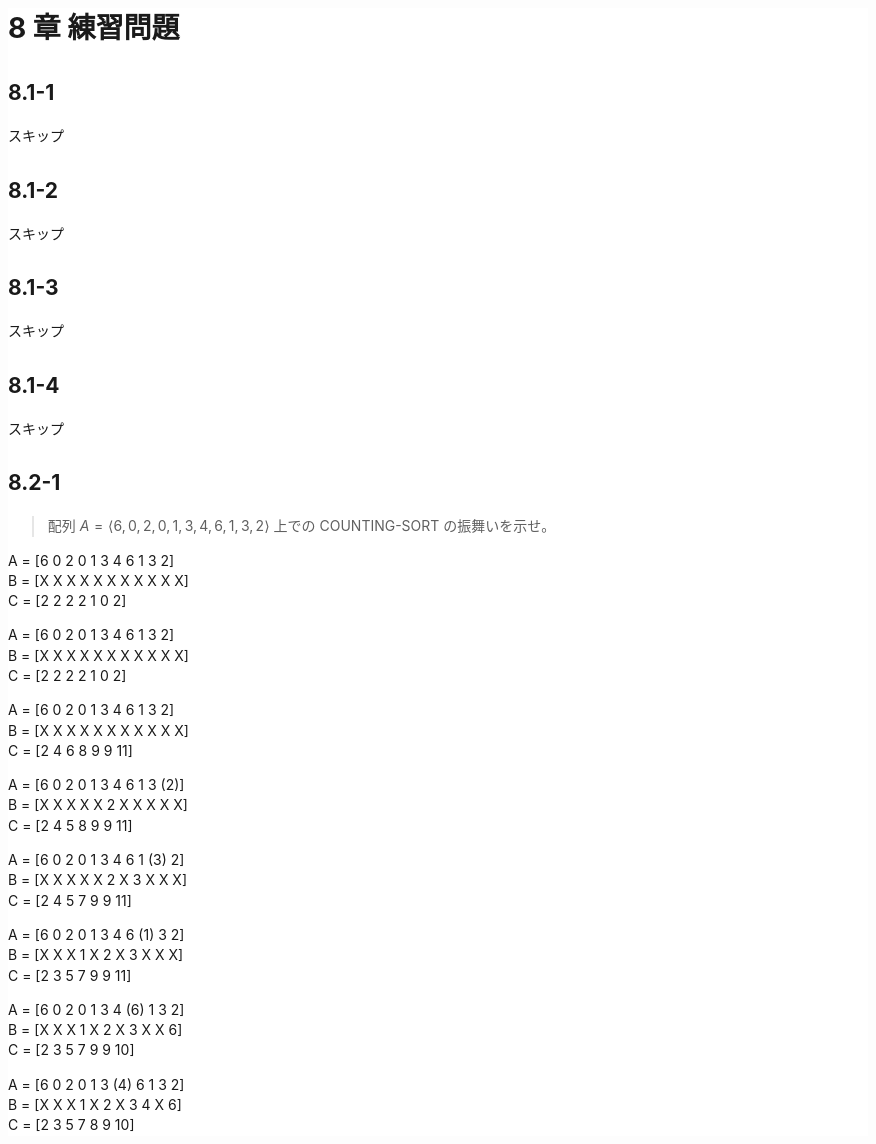 # 8 章 練習問題

## 8.1-1

スキップ

## 8.1-2

スキップ

## 8.1-3

スキップ

## 8.1-4

スキップ

## 8.2-1

> 配列 $A = \langle 6,0,2,0,1,3,4,6,1,3,2 \rangle$ 上での $\text{COUNTING-SORT}$ の振舞いを示せ。

A = [6 0 2 0 1 3 4 6 1 3 2]  
B = [X X X X X X X X X X X]  
C = [2 2 2 2 1 0 2]

A = [6 0 2 0 1 3 4 6 1 3 2]  
B = [X X X X X X X X X X X]  
C = [2 2 2 2 1 0 2]

A = [6 0 2 0 1 3 4 6 1 3 2]  
B = [X X X X X X X X X X X]  
C = [2 4 6 8 9 9 11]

A = [6 0 2 0 1 3 4 6 1 3 (2)]  
B = [X X X X X 2 X X X X X]  
C = [2 4 5 8 9 9 11]

A = [6 0 2 0 1 3 4 6 1 (3) 2]  
B = [X X X X X 2 X 3 X X X]  
C = [2 4 5 7 9 9 11]

A = [6 0 2 0 1 3 4 6 (1) 3 2]  
B = [X X X 1 X 2 X 3 X X X]  
C = [2 3 5 7 9 9 11]

A = [6 0 2 0 1 3 4 (6) 1 3 2]  
B = [X X X 1 X 2 X 3 X X 6]  
C = [2 3 5 7 9 9 10]

A = [6 0 2 0 1 3 (4) 6 1 3 2]  
B = [X X X 1 X 2 X 3 4 X 6]  
C = [2 3 5 7 8 9 10]
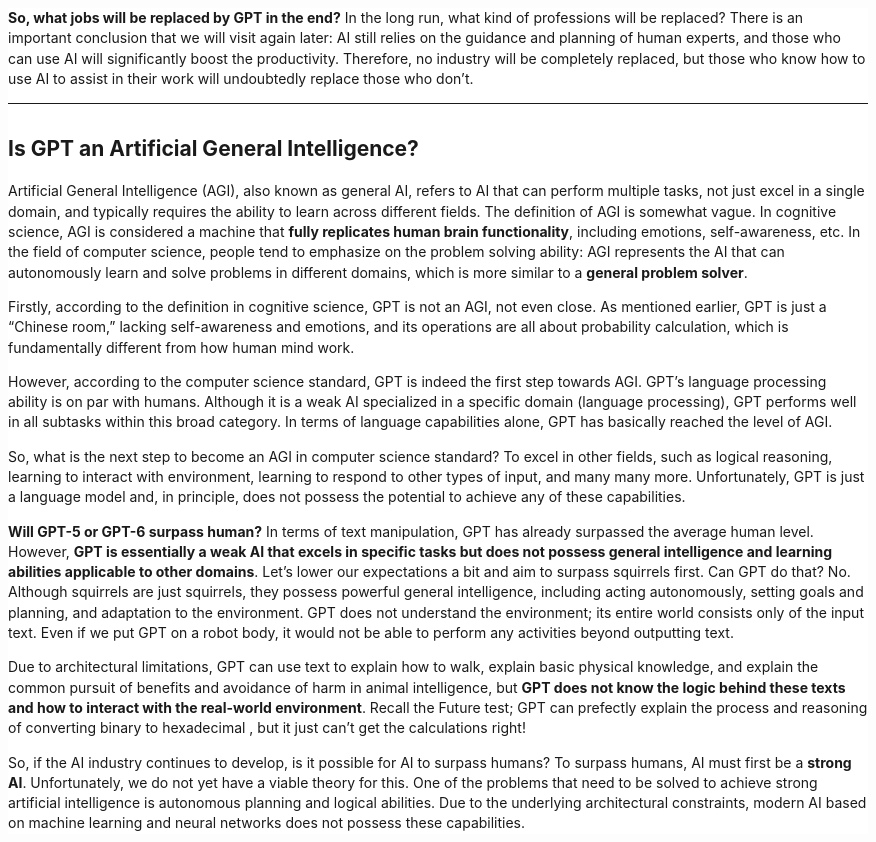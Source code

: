 **So, what jobs will be replaced by GPT in the end?**
In the long run, what kind of professions will be replaced? There is an important conclusion that we will visit again later: AI still relies on the guidance and planning of human experts, and those who can use AI will significantly boost the productivity. Therefore, no industry will be completely replaced, but those who know how to use AI to assist in their work will undoubtedly replace those who don’t.

---

## Is GPT an Artificial General Intelligence?
Artificial General Intelligence (AGI), also known as general AI, refers to AI that can perform multiple tasks, not just excel in a single domain, and typically requires the ability to learn across different fields. The definition of AGI is somewhat vague. In cognitive science, AGI is considered a machine that **fully replicates human brain functionality**, including emotions, self-awareness, etc. In the field of computer science, people tend to emphasize on the problem solving ability: AGI represents the AI that can autonomously learn and solve problems in different domains, which is more similar to a **general problem solver**.

Firstly, according to the definition in cognitive science, GPT is not an AGI, not even close. As mentioned earlier, GPT is just a “Chinese room,” lacking self-awareness and emotions, and its operations are all about probability calculation, which is fundamentally different from how human mind work.

However, according to the computer science standard, GPT is indeed the first step towards AGI. GPT’s language processing ability is on par with humans. Although it is a weak AI specialized in a specific domain (language processing), GPT performs well in all subtasks within this broad category. In terms of language capabilities alone, GPT has basically reached the level of AGI.

So, what is the next step to become an AGI in computer science standard? To excel in other fields, such as logical reasoning, learning to interact with environment, learning to respond to other types of input, and many many more. Unfortunately, GPT is just a language model and, in principle, does not possess the potential to achieve any of these capabilities.

**Will GPT-5 or GPT-6 surpass human?**
In terms of text manipulation, GPT has already surpassed the average human level. However, **GPT is essentially a weak AI that excels in specific tasks but does not possess general intelligence and learning abilities applicable to other domains**. Let’s lower our expectations a bit and aim to surpass squirrels first. Can GPT do that? No. Although squirrels are just squirrels, they possess powerful general intelligence, including acting autonomously, setting goals and planning, and adaptation to the environment. GPT does not understand the environment; its entire world consists only of the input text. Even if we put GPT on a robot body, it would not be able to perform any activities beyond outputting text.

Due to architectural limitations, GPT can use text to explain how to walk, explain basic physical knowledge, and explain the common pursuit of benefits and avoidance of harm in animal intelligence, but **GPT does not know the logic behind these texts and how to interact with the real-world environment**. Recall the Future test; GPT can prefectly explain the process and reasoning of converting binary to hexadecimal , but it just can’t get the calculations right!

So, if the AI industry continues to develop, is it possible for AI to surpass humans? To surpass humans, AI must first be a **strong AI**. Unfortunately, we do not yet have a viable theory for this. One of the problems that need to be solved to achieve strong artificial intelligence is autonomous planning and logical abilities. Due to the underlying architectural constraints, modern AI based on machine learning and neural networks does not possess these capabilities.

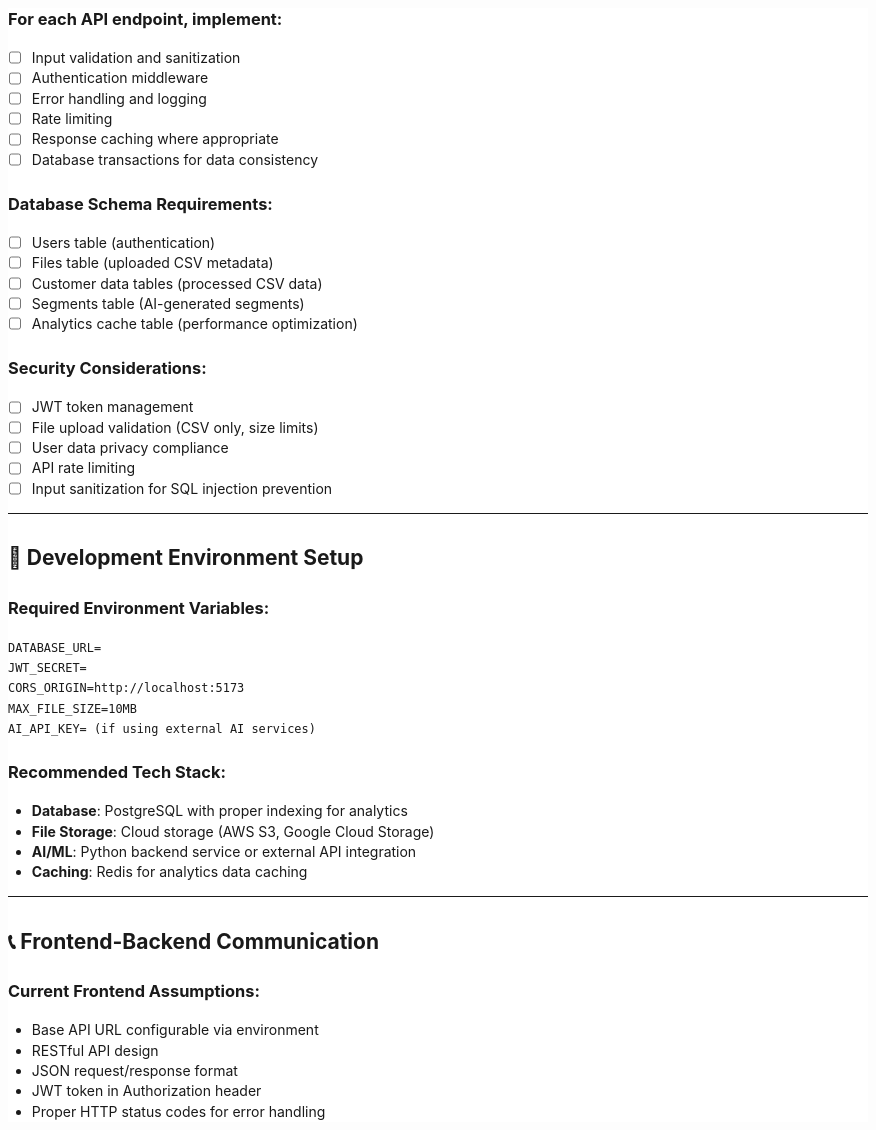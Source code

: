 ### For each API endpoint, implement:
- [ ] Input validation and sanitization
- [ ] Authentication middleware
- [ ] Error handling and logging
- [ ] Rate limiting
- [ ] Response caching where appropriate
- [ ] Database transactions for data consistency

### Database Schema Requirements:
- [ ] Users table (authentication)
- [ ] Files table (uploaded CSV metadata)
- [ ] Customer data tables (processed CSV data)
- [ ] Segments table (AI-generated segments)
- [ ] Analytics cache table (performance optimization)

### Security Considerations:
- [ ] JWT token management
- [ ] File upload validation (CSV only, size limits)
- [ ] User data privacy compliance
- [ ] API rate limiting
- [ ] Input sanitization for SQL injection prevention

---

## 🔧 Development Environment Setup

### Required Environment Variables:
```env
DATABASE_URL=
JWT_SECRET=
CORS_ORIGIN=http://localhost:5173
MAX_FILE_SIZE=10MB
AI_API_KEY= (if using external AI services)
```

### Recommended Tech Stack:
- **Database**: PostgreSQL with proper indexing for analytics
- **File Storage**: Cloud storage (AWS S3, Google Cloud Storage)
- **AI/ML**: Python backend service or external API integration
- **Caching**: Redis for analytics data caching

---

## 📞 Frontend-Backend Communication

### Current Frontend Assumptions:
- Base API URL configurable via environment
- RESTful API design
- JSON request/response format
- JWT token in Authorization header
- Proper HTTP status codes for error handling
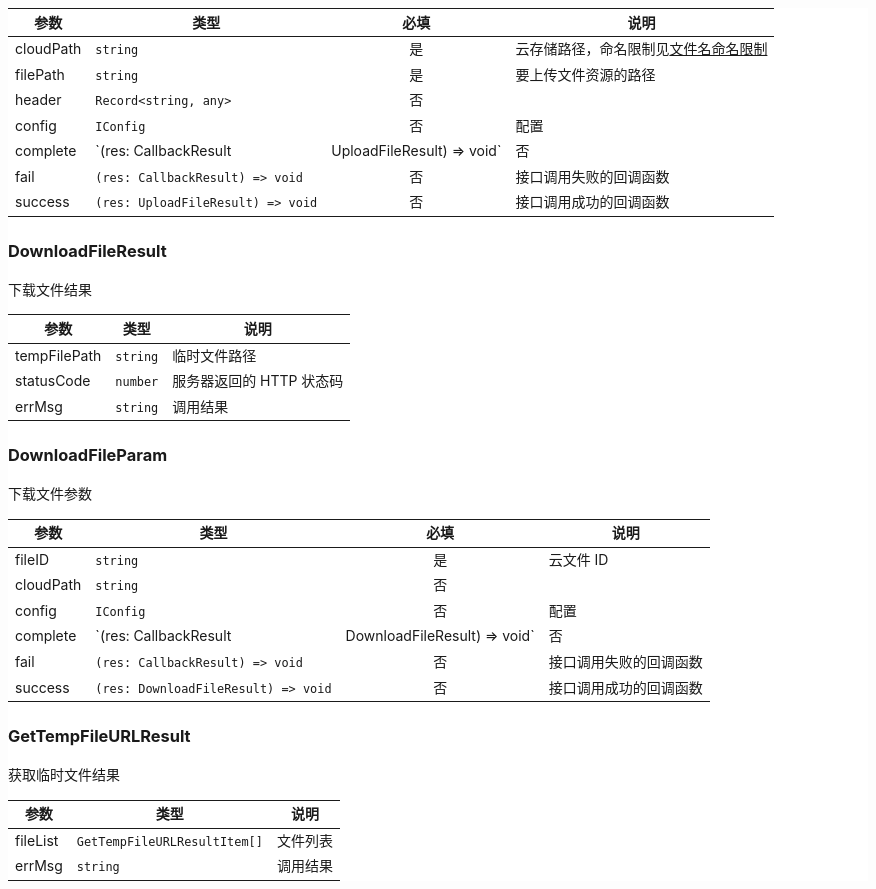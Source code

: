 | 参数        | 类型                                                    | 必填 | 说明                                                                                                                         |
| --------- | ----------------------------------------------------- |:--:| -------------------------------------------------------------------------------------------------------------------------- |
| cloudPath | `string`                                              | 是  | 云存储路径，命名限制见[文件名命名限制](https://developers.weixin.qq.com/miniprogram/dev/wxcloud/reference-sdk-api/guide/storage/naming.html) |
| filePath  | `string`                                              | 是  | 要上传文件资源的路径                                                                                                                 |
| header    | `Record<string, any>`                           | 否  |                                                                                                                            |
| config    | `IConfig`                                             | 否  | 配置                                                                                                                         |
| complete  | `(res: CallbackResult | UploadFileResult) => void` | 否  | 接口调用结束的回调函数（调用成功、失败都会执行）                                                                                                   |
| fail      | `(res: CallbackResult) => void`                    | 否  | 接口调用失败的回调函数                                                                                                                |
| success   | `(res: UploadFileResult) => void`                  | 否  | 接口调用成功的回调函数                                                                                                                |

### DownloadFileResult

下载文件结果

| 参数           | 类型       | 说明              |
| ------------ | -------- | --------------- |
| tempFilePath | `string` | 临时文件路径          |
| statusCode   | `number` | 服务器返回的 HTTP 状态码 |
| errMsg       | `string` | 调用结果            |

### DownloadFileParam

下载文件参数

| 参数        | 类型                                                      | 必填 | 说明                       |
| --------- | ------------------------------------------------------- |:--:| ------------------------ |
| fileID    | `string`                                                | 是  | 云文件 ID                   |
| cloudPath | `string`                                                | 否  |                          |
| config    | `IConfig`                                               | 否  | 配置                       |
| complete  | `(res: CallbackResult | DownloadFileResult) => void` | 否  | 接口调用结束的回调函数（调用成功、失败都会执行） |
| fail      | `(res: CallbackResult) => void`                      | 否  | 接口调用失败的回调函数              |
| success   | `(res: DownloadFileResult) => void`                  | 否  | 接口调用成功的回调函数              |

### GetTempFileURLResult

获取临时文件结果

| 参数       | 类型                           | 说明   |
| -------- | ---------------------------- | ---- |
| fileList | `GetTempFileURLResultItem[]` | 文件列表 |
| errMsg   | `string`                     | 调用结果 |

* **Exercise details**:
Keep the pictures out while you retype all of the data above exactly as it appears.

* **Response to the exercise**:
 # 8 章 練習問題

## 8.1-1

スキップ

## 8.1-2

スキップ

## 8.1-3

スキップ

## 8.1-4

スキップ

## 8.2-1

> 配列 $A = \langle 6,0,2,0,1,3,4,6,1,3,2 \rangle$ 上での $\text{COUNTING-SORT}$ の振舞いを示せ。

A = [6 0 2 0 1 3 4 6 1 3 2]  
B = [X X X X X X X X X X X]  
C = [2 2 2 2 1 0 2]

A = [6 0 2 0 1 3 4 6 1 3 2]  
B = [X X X X X X X X X X X]  
C = [2 2 2 2 1 0 2]

A = [6 0 2 0 1 3 4 6 1 3 2]  
B = [X X X X X X X X X X X]  
C = [2 4 6 8 9 9 11]

A = [6 0 2 0 1 3 4 6 1 3 (2)]  
B = [X X X X X 2 X X X X X]  
C = [2 4 5 8 9 9 11]

A = [6 0 2 0 1 3 4 6 1 (3) 2]  
B = [X X X X X 2 X 3 X X X]  
C = [2 4 5 7 9 9 11]

A = [6 0 2 0 1 3 4 6 (1) 3 2]  
B = [X X X 1 X 2 X 3 X X X]  
C = [2 3 5 7 9 9 11]

A = [6 0 2 0 1 3 4 (6) 1 3 2]  
B = [X X X 1 X 2 X 3 X X 6]  
C = [2 3 5 7 9 9 10]

A = [6 0 2 0 1 3 (4) 6 1 3 2]  
B = [X X X 1 X 2 X 3 4 X 6]  
C = [2 3 5 7 8 9 10]
Source code

: **So, what jobs will be replaced by GPT in the end?**
In the long run, what kind of professions will be replaced? There is an important conclusion that we will visit again later: AI still relies on the guidance and planning of human experts, and those who can use AI will significantly boost the productivity. Therefore, no industry will be completely replaced, but those who know how to use AI to assist in their work will undoubtedly replace those who don’t.

---

## Is GPT an Artificial General Intelligence?
Artificial General Intelligence (AGI), also known as general AI, refers to AI that can perform multiple tasks, not just excel in a single domain, and typically requires the ability to learn across different fields. The definition of AGI is somewhat vague. In cognitive science, AGI is considered a machine that **fully replicates human brain functionality**, including emotions, self-awareness, etc. In the field of computer science, people tend to emphasize on the problem solving ability: AGI represents the AI that can autonomously learn and solve problems in different domains, which is more similar to a **general problem solver**.

Firstly, according to the definition in cognitive science, GPT is not an AGI, not even close. As mentioned earlier, GPT is just a “Chinese room,” lacking self-awareness and emotions, and its operations are all about probability calculation, which is fundamentally different from how human mind work.

However, according to the computer science standard, GPT is indeed the first step towards AGI. GPT’s language processing ability is on par with humans. Although it is a weak AI specialized in a specific domain (language processing), GPT performs well in all subtasks within this broad category. In terms of language capabilities alone, GPT has basically reached the level of AGI.

So, what is the next step to become an AGI in computer science standard? To excel in other fields, such as logical reasoning, learning to interact with environment, learning to respond to other types of input, and many many more. Unfortunately, GPT is just a language model and, in principle, does not possess the potential to achieve any of these capabilities.

**Will GPT-5 or GPT-6 surpass human?**
In terms of text manipulation, GPT has already surpassed the average human level. However, **GPT is essentially a weak AI that excels in specific tasks but does not possess general intelligence and learning abilities applicable to other domains**. Let’s lower our expectations a bit and aim to surpass squirrels first. Can GPT do that? No. Although squirrels are just squirrels, they possess powerful general intelligence, including acting autonomously, setting goals and planning, and adaptation to the environment. GPT does not understand the environment; its entire world consists only of the input text. Even if we put GPT on a robot body, it would not be able to perform any activities beyond outputting text.

Due to architectural limitations, GPT can use text to explain how to walk, explain basic physical knowledge, and explain the common pursuit of benefits and avoidance of harm in animal intelligence, but **GPT does not know the logic behind these texts and how to interact with the real-world environment**. Recall the Future test; GPT can prefectly explain the process and reasoning of converting binary to hexadecimal , but it just can’t get the calculations right!

So, if the AI industry continues to develop, is it possible for AI to surpass humans? To surpass humans, AI must first be a **strong AI**. Unfortunately, we do not yet have a viable theory for this. One of the problems that need to be solved to achieve strong artificial intelligence is autonomous planning and logical abilities. Due to the underlying architectural constraints, modern AI based on machine learning and neural networks does not possess these capabilities.

Source code

: ### For each API endpoint, implement:
- [ ] Input validation and sanitization
- [ ] Authentication middleware
- [ ] Error handling and logging
- [ ] Rate limiting
- [ ] Response caching where appropriate
- [ ] Database transactions for data consistency

### Database Schema Requirements:
- [ ] Users table (authentication)
- [ ] Files table (uploaded CSV metadata)
- [ ] Customer data tables (processed CSV data)
- [ ] Segments table (AI-generated segments)
- [ ] Analytics cache table (performance optimization)

### Security Considerations:
- [ ] JWT token management
- [ ] File upload validation (CSV only, size limits)
- [ ] User data privacy compliance
- [ ] API rate limiting
- [ ] Input sanitization for SQL injection prevention

---

## 🔧 Development Environment Setup

### Required Environment Variables:
```env
DATABASE_URL=
JWT_SECRET=
CORS_ORIGIN=http://localhost:5173
MAX_FILE_SIZE=10MB
AI_API_KEY= (if using external AI services)
```

### Recommended Tech Stack:
- **Database**: PostgreSQL with proper indexing for analytics
- **File Storage**: Cloud storage (AWS S3, Google Cloud Storage)
- **AI/ML**: Python backend service or external API integration
- **Caching**: Redis for analytics data caching

---

## 📞 Frontend-Backend Communication

### Current Frontend Assumptions:
- Base API URL configurable via environment
- RESTful API design
- JSON request/response format
- JWT token in Authorization header
- Proper HTTP status codes for error handling
Source code

: | 参数        | 类型                                                    | 必填 | 说明                                                                                                                         |
| --------- | ----------------------------------------------------- |:--:| -------------------------------------------------------------------------------------------------------------------------- |
| cloudPath | `string`                                              | 是  | 云存储路径，命名限制见[文件名命名限制](https://developers.weixin.qq.com/miniprogram/dev/wxcloud/reference-sdk-api/guide/storage/naming.html) |
| filePath  | `string`                                              | 是  | 要上传文件资源的路径                                                                                                                 |
| header    | `Record<string, any>`                           | 否  |                                                                                                                            |
| config    | `IConfig`                                             | 否  | 配置                                                                                                                         |
| complete  | `(res: CallbackResult | UploadFileResult) => void` | 否  | 接口调用结束的回调函数（调用成功、失败都会执行）                                                                                                   |
| fail      | `(res: CallbackResult) => void`                    | 否  | 接口调用失败的回调函数                                                                                                                |
| success   | `(res: UploadFileResult) => void`                  | 否  | 接口调用成功的回调函数                                                                                                                |

### DownloadFileResult

下载文件结果

| 参数           | 类型       | 说明              |
| ------------ | -------- | --------------- |
| tempFilePath | `string` | 临时文件路径          |
| statusCode   | `number` | 服务器返回的 HTTP 状态码 |
| errMsg       | `string` | 调用结果            |

### DownloadFileParam

下载文件参数

| 参数        | 类型                                                      | 必填 | 说明                       |
| --------- | ------------------------------------------------------- |:--:| ------------------------ |
| fileID    | `string`                                                | 是  | 云文件 ID                   |
| cloudPath | `string`                                                | 否  |                          |
| config    | `IConfig`                                               | 否  | 配置                       |
| complete  | `(res: CallbackResult | DownloadFileResult) => void` | 否  | 接口调用结束的回调函数（调用成功、失败都会执行） |
| fail      | `(res: CallbackResult) => void`                      | 否  | 接口调用失败的回调函数              |
| success   | `(res: DownloadFileResult) => void`                  | 否  | 接口调用成功的回调函数              |

### GetTempFileURLResult

获取临时文件结果

| 参数       | 类型                           | 说明   |
| -------- | ---------------------------- | ---- |
| fileList | `GetTempFileURLResultItem[]` | 文件列表 |
| errMsg   | `string`                     | 调用结果 |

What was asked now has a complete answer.